Twenty years ago, Wallace wrote about the impact of television on U.S. fiction. He focused on the effects of irony as it transferred from one medium to the other. In the 1960s, writers like Thomas Pynchon had successfully used irony and pop reference to reveal the dark side of war and American culture. Irony laid waste to corruption and hypocrisy. In the aftermath of the ’60s, as Wallace saw it, television adopted a self-deprecating, ironic attitude to make viewers feel smarter than the naïve public, and to flatter them into continued watching. Fiction responded by simply absorbing pop culture to “help create a mood of irony and irreverence, to make us uneasy and so ‘comment’ on the vapidity of U.S. culture, and most important, these days, to be just plain realistic.” But what if irony leads to a sinkhole of relativism and disavowal?
The art of irony has lost its vision and its edge.
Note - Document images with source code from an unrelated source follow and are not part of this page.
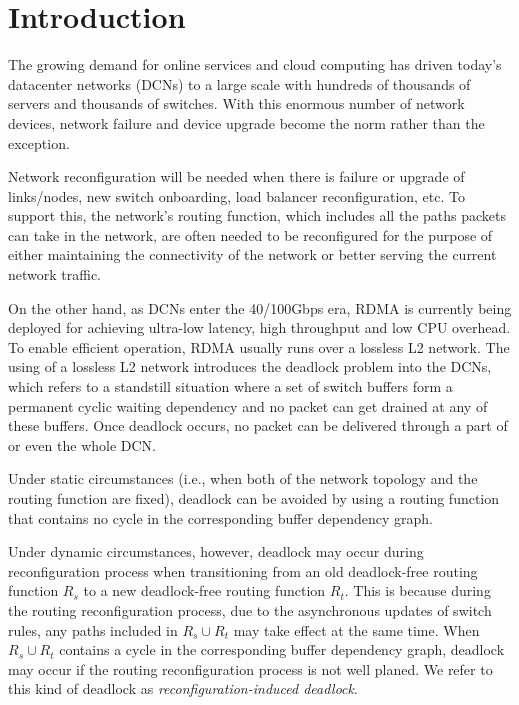 \section{Introduction}\label{sec:intro}

The growing demand for online services and cloud computing has driven today's datacenter networks (DCNs) to a large scale with hundreds of thousands
of servers and thousands of switches. With this enormous number of network devices, network failure and device upgrade become the norm rather than the exception.

Network reconfiguration will be needed when there is  failure or upgrade of links/nodes, new switch onboarding, load balancer reconfiguration, etc. To support this, the network's routing function, which includes all the paths packets can take in the network, are often needed to be reconfigured for the purpose of either maintaining the connectivity of the network or better serving the current network traffic.

On the other hand, as DCNs enter the 40/100Gbps era, RDMA is currently being deployed for achieving ultra-low latency, high throughput and low CPU overhead. To enable efficient operation, RDMA usually runs over a  lossless L2 network. The using of a lossless L2 network introduces the deadlock problem into the DCNs, which refers to a standstill situation where a set of switch buffers form a permanent cyclic waiting dependency and no packet can get drained at any of these buffers. Once deadlock occurs, no packet can be delivered through a part of or even the whole DCN.

Under static circumstances (i.e., when both of the network topology and the routing function are fixed), deadlock can be avoided by using a routing function that contains no cycle in the corresponding buffer dependency graph. 

Under dynamic circumstances, however, deadlock may occur during reconfiguration process when transitioning from an old deadlock-free routing function $R_s$ to a new deadlock-free routing function $R_t$. This is because during the routing reconfiguration process, due to the asynchronous updates of switch rules, any paths included in $R_s \cup R_t$ may take effect at the same time. When $R_s \cup R_t$ contains a cycle in the corresponding buffer dependency graph, deadlock may occur if the routing reconfiguration process is not well planed. We refer to this kind of deadlock as \textit{reconfiguration-induced deadlock}.

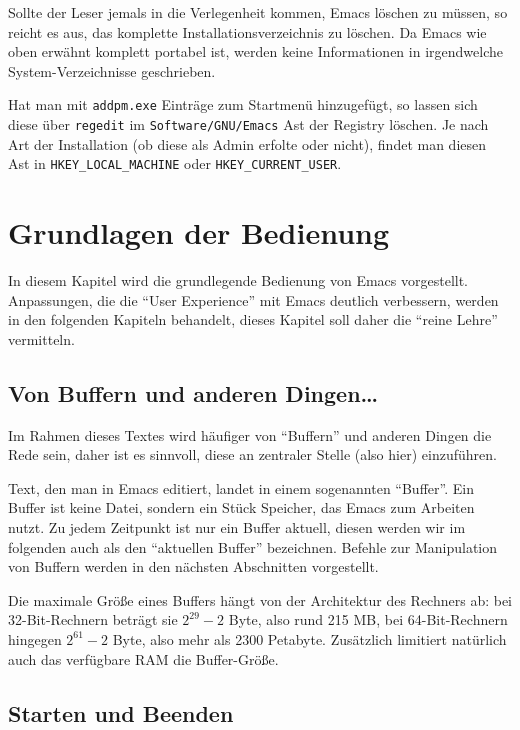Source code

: \documentclass[12pt,ngerman]{scrbook}
\begin{document}
Sollte der Leser jemals in die Verlegenheit kommen, Emacs löschen zu müssen, so reicht es aus, das komplette Installationsverzeichnis zu löschen. Da Emacs wie oben erwähnt komplett portabel ist, werden keine Informationen in irgendwelche System-Verzeichnisse geschrieben.

Hat man mit \texttt{addpm.exe} Einträge zum Startmenü hinzugefügt, so lassen sich diese über \texttt{regedit} im \texttt{Software/GNU/Emacs} Ast der Registry löschen. 
Je nach Art der Installation (ob diese als Admin erfolte oder nicht), findet man diesen Ast in \verb|HKEY_LOCAL_MACHINE| oder \verb|HKEY_CURRENT_USER|.


\chapter{Grundlagen der Bedienung}

In diesem Kapitel wird die grundlegende Bedienung von Emacs vorgestellt. 
Anpassungen, die die \enquote{User Experience} mit Emacs deutlich verbessern, werden in den folgenden Kapiteln behandelt, dieses Kapitel soll daher die \enquote{reine Lehre} vermitteln.

\section{Von Buffern und anderen Dingen\ldots}

Im Rahmen dieses Textes wird häufiger von \enquote{Buffern} und anderen Dingen die Rede sein, daher ist es sinnvoll, diese an zentraler Stelle (also hier) einzuführen.

Text, den man in Emacs editiert, landet in einem sogenannten \enquote{Buffer}. Ein Buffer ist keine Datei, sondern ein Stück Speicher, das Emacs zum Arbeiten nutzt. Zu jedem Zeitpunkt ist nur ein Buffer aktuell, diesen werden wir im folgenden auch als den \enquote{aktuellen Buffer} bezeichnen. Befehle zur Manipulation von Buffern werden in den nächsten Abschnitten vorgestellt.

Die maximale Größe eines Buffers hängt von der Architektur des Rechners ab: bei 32-Bit-Rechnern beträgt sie $2^29 - 2$ Byte, also rund 215 MB, bei 64-Bit-Rechnern hingegen $2^61-2$ Byte, also mehr als 2300 Petabyte. Zusätzlich limitiert natürlich auch das verfügbare RAM die Buffer-Größe.

\section{Starten und Beenden}
\end{document}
The rebellious posture of the past has been annexed by the very commercialism it sought to defy.
Shortly after “The Real World” spawned dozens of other reality shows, the format reminded me of the coliseum in Rome. American Idol was the worst of the lot, where the first episode is a blooper reel of the worst auditions. Mass media encourages us to feed on each other, savoring the humiliation of others who could have just as easily been us. Matt Ashby and Brendan Carroll’s article is an excellent analysis of the intersection between irony and sincerity in art at the nexus of fiction, television, rebellion, and commercial interests.